* WORK TO BE COMPLETED: With the pictures left out, print exactly the lines below that run from the one containing "## 5 Adelie" through the one containing "Nach der Validierung".

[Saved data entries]
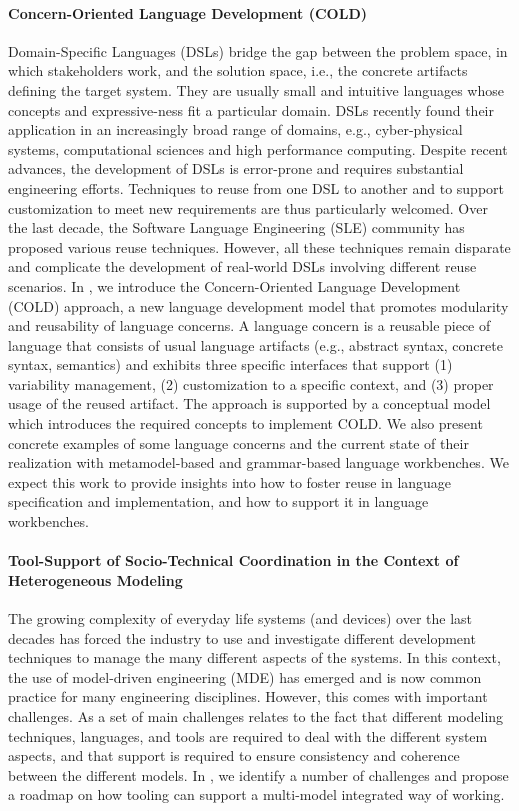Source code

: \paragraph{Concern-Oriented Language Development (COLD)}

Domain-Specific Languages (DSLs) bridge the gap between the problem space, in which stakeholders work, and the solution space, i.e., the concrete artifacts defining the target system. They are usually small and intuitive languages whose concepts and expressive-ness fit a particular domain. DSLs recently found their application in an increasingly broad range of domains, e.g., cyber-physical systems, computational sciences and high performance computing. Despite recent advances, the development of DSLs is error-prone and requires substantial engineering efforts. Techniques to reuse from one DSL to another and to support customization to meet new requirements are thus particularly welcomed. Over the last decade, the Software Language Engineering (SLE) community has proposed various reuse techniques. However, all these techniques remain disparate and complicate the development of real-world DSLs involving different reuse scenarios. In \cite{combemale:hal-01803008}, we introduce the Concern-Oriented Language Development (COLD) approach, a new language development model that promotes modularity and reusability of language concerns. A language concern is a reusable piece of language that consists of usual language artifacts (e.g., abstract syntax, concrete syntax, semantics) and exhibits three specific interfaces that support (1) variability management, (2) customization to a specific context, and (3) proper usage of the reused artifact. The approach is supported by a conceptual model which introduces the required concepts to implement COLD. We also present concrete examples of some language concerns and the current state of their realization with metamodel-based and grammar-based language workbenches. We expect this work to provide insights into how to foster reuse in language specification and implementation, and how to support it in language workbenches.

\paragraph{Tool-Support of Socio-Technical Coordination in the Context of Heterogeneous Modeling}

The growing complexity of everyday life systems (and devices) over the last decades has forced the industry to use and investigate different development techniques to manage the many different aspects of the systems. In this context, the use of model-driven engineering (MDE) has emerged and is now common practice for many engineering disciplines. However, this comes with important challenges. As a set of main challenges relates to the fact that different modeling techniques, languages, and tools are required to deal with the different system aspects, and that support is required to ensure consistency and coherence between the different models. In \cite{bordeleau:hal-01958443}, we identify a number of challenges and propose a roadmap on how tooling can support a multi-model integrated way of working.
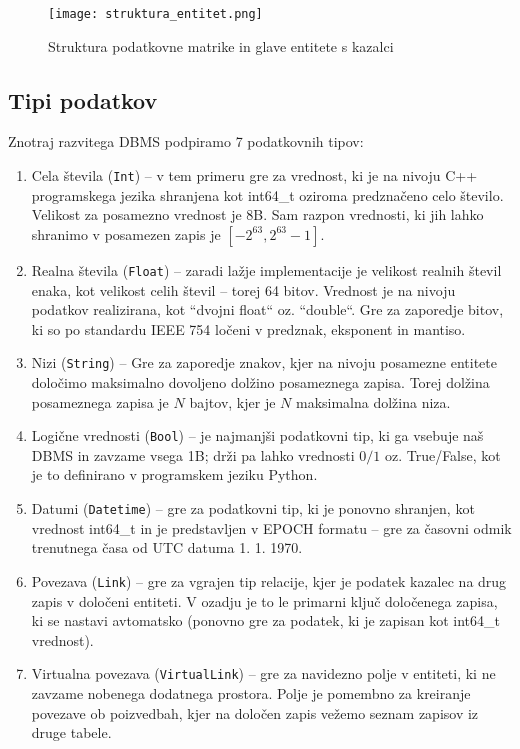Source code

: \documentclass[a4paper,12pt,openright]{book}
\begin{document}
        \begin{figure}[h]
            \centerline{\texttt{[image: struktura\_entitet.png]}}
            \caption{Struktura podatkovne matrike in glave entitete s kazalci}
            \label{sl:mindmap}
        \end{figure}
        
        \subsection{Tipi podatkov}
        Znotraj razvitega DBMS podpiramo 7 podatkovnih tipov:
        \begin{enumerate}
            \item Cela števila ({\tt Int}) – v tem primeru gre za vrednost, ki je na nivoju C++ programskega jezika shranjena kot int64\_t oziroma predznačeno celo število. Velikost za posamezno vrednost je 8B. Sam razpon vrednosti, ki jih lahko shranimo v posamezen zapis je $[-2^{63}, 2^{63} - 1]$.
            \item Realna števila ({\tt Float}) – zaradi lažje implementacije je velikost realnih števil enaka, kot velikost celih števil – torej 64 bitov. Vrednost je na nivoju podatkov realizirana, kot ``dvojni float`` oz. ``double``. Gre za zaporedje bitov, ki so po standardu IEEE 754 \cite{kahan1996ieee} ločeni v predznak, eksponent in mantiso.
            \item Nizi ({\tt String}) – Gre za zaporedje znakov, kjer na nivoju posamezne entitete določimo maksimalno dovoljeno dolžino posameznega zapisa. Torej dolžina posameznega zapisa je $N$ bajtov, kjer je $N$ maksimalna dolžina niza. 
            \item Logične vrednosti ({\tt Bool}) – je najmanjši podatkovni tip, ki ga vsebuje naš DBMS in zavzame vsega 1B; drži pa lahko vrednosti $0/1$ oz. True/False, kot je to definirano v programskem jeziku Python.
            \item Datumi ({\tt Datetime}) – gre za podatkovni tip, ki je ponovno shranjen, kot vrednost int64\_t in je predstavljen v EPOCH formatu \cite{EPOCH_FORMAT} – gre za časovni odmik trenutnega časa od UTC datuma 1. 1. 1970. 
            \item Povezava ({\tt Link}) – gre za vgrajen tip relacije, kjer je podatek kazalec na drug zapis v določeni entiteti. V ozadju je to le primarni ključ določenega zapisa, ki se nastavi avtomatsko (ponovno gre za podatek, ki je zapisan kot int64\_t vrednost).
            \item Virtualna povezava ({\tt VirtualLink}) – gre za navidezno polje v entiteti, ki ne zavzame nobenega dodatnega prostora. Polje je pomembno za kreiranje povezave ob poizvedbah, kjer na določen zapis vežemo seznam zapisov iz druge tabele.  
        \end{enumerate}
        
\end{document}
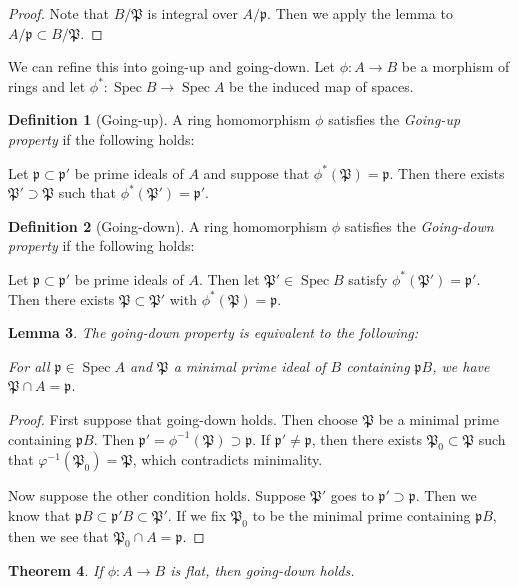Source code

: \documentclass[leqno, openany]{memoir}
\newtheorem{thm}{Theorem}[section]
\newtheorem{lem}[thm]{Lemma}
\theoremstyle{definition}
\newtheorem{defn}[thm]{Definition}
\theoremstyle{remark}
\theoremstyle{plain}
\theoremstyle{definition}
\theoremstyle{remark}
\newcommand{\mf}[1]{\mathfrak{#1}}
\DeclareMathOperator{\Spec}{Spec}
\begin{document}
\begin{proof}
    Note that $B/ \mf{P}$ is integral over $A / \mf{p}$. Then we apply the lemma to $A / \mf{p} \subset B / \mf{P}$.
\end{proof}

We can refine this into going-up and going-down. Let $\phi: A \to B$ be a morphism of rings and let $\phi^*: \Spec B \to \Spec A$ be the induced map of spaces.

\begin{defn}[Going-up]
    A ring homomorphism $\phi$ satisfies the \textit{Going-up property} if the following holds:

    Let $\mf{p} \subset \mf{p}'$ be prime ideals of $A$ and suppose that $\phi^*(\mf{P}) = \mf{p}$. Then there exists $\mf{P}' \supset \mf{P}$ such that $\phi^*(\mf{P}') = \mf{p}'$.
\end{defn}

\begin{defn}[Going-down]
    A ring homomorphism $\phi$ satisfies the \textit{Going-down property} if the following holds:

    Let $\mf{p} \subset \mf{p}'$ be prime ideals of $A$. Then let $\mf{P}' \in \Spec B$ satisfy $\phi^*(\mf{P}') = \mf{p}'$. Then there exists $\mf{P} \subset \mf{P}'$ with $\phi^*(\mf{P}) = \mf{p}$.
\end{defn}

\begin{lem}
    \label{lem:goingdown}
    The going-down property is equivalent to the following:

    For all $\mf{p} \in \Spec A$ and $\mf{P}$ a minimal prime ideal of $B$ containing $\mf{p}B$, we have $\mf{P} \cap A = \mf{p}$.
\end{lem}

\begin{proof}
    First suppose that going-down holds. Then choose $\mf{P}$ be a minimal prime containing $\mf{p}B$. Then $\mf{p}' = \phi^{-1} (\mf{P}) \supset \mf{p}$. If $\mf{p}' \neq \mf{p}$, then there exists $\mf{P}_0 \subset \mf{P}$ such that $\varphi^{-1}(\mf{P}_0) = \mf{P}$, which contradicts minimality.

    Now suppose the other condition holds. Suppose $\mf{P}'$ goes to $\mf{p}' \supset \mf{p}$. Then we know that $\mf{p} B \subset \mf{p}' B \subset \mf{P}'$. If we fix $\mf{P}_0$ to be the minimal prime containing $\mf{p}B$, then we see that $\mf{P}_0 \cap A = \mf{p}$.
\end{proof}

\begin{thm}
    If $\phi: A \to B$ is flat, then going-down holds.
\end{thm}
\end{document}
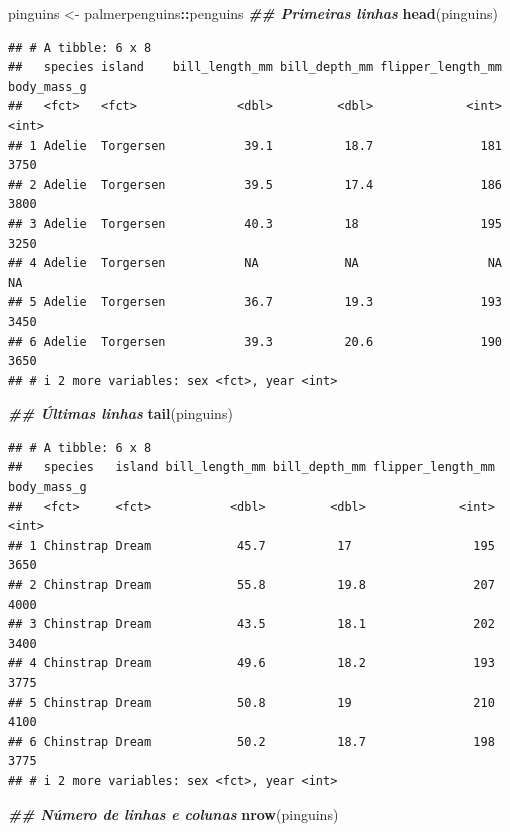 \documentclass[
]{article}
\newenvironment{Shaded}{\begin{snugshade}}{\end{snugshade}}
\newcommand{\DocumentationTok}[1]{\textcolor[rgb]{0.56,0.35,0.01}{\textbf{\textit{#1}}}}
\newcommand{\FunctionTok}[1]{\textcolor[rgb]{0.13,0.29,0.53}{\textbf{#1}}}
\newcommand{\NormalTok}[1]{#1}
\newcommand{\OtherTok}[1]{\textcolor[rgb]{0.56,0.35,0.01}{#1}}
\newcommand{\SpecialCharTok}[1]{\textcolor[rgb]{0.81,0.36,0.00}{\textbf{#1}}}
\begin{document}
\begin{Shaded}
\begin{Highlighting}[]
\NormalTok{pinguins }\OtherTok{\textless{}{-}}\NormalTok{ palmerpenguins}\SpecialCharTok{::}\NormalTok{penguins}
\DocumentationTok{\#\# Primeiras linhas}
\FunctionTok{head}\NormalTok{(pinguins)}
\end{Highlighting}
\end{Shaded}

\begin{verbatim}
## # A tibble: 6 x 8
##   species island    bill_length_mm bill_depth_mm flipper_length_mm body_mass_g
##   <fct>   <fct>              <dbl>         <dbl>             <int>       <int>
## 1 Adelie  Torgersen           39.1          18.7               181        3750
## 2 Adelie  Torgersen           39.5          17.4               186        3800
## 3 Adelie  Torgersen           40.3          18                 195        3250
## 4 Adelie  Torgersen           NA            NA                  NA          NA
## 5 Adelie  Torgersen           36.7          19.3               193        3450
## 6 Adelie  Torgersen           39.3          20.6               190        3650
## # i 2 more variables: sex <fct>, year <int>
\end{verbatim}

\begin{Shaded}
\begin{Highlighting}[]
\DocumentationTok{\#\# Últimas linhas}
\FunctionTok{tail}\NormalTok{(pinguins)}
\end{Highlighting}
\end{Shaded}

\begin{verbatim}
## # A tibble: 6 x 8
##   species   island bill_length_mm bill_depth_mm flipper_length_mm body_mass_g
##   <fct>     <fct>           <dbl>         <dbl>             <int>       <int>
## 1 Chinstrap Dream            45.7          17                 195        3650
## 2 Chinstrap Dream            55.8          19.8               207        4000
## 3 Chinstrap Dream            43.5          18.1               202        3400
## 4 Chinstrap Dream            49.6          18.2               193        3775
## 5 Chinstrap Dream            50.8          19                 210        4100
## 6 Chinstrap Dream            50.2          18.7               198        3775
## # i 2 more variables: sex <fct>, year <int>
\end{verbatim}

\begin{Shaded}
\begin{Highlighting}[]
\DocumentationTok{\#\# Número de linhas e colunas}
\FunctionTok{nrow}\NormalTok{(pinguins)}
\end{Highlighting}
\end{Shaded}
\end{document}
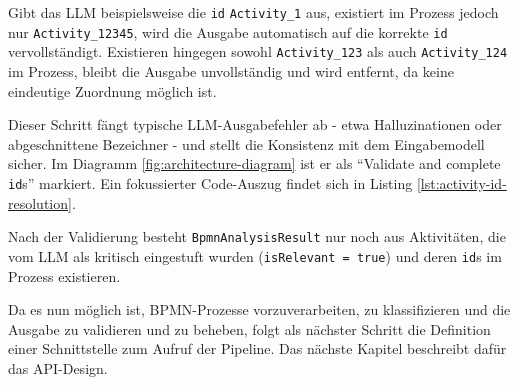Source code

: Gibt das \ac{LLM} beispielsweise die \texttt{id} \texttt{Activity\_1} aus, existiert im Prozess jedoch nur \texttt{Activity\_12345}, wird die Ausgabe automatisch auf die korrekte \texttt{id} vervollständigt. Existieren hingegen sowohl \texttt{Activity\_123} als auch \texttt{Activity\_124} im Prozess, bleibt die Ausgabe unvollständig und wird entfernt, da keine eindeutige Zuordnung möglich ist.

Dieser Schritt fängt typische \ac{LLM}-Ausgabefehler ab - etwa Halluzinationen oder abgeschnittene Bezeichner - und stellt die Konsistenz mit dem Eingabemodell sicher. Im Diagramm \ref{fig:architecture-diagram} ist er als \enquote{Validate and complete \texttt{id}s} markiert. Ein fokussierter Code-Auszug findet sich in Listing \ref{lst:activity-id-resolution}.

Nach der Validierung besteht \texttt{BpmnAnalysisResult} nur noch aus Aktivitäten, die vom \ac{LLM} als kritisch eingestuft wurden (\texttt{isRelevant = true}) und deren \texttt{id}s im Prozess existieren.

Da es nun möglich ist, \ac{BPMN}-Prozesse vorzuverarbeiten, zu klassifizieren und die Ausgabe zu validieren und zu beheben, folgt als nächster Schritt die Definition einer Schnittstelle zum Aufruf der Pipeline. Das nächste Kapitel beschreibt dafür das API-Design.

* EXPECTED OUTPUT:
## 5 Adelie  Torgersen           36.7          19.3               193        3450
## 6 Adelie  Torgersen           39.3          20.6               190        3650
## # i 2 more variables: sex <fct>, year <int>
\end{verbatim}

\begin{Shaded}
\begin{Highlighting}[]
\DocumentationTok{\#\# Últimas linhas}
\FunctionTok{tail}\NormalTok{(pinguins)}
\end{Highlighting}
\end{Shaded}

\begin{verbatim}
## # A tibble: 6 x 8
##   species   island bill_length_mm bill_depth_mm flipper_length_mm body_mass_g
##   <fct>     <fct>           <dbl>         <dbl>             <int>       <int>
## 1 Chinstrap Dream            45.7          17                 195        3650
## 2 Chinstrap Dream            55.8          19.8               207        4000
## 3 Chinstrap Dream            43.5          18.1               202        3400
## 4 Chinstrap Dream            49.6          18.2               193        3775
## 5 Chinstrap Dream            50.8          19                 210        4100
## 6 Chinstrap Dream            50.2          18.7               198        3775
## # i 2 more variables: sex <fct>, year <int>
\end{verbatim}

\begin{Shaded}
\begin{Highlighting}[]
\DocumentationTok{\#\# Número de linhas e colunas}
\FunctionTok{nrow}\NormalTok{(pinguins)}
\end{Highlighting}
\end{Shaded}
\end{document}
Source code

: Gibt das \ac{LLM} beispielsweise die \texttt{id} \texttt{Activity\_1} aus, existiert im Prozess jedoch nur \texttt{Activity\_12345}, wird die Ausgabe automatisch auf die korrekte \texttt{id} vervollständigt. Existieren hingegen sowohl \texttt{Activity\_123} als auch \texttt{Activity\_124} im Prozess, bleibt die Ausgabe unvollständig und wird entfernt, da keine eindeutige Zuordnung möglich ist.

Dieser Schritt fängt typische \ac{LLM}-Ausgabefehler ab - etwa Halluzinationen oder abgeschnittene Bezeichner - und stellt die Konsistenz mit dem Eingabemodell sicher. Im Diagramm \ref{fig:architecture-diagram} ist er als \enquote{Validate and complete \texttt{id}s} markiert. Ein fokussierter Code-Auszug findet sich in Listing \ref{lst:activity-id-resolution}.

Nach der Validierung besteht \texttt{BpmnAnalysisResult} nur noch aus Aktivitäten, die vom \ac{LLM} als kritisch eingestuft wurden (\texttt{isRelevant = true}) und deren \texttt{id}s im Prozess existieren.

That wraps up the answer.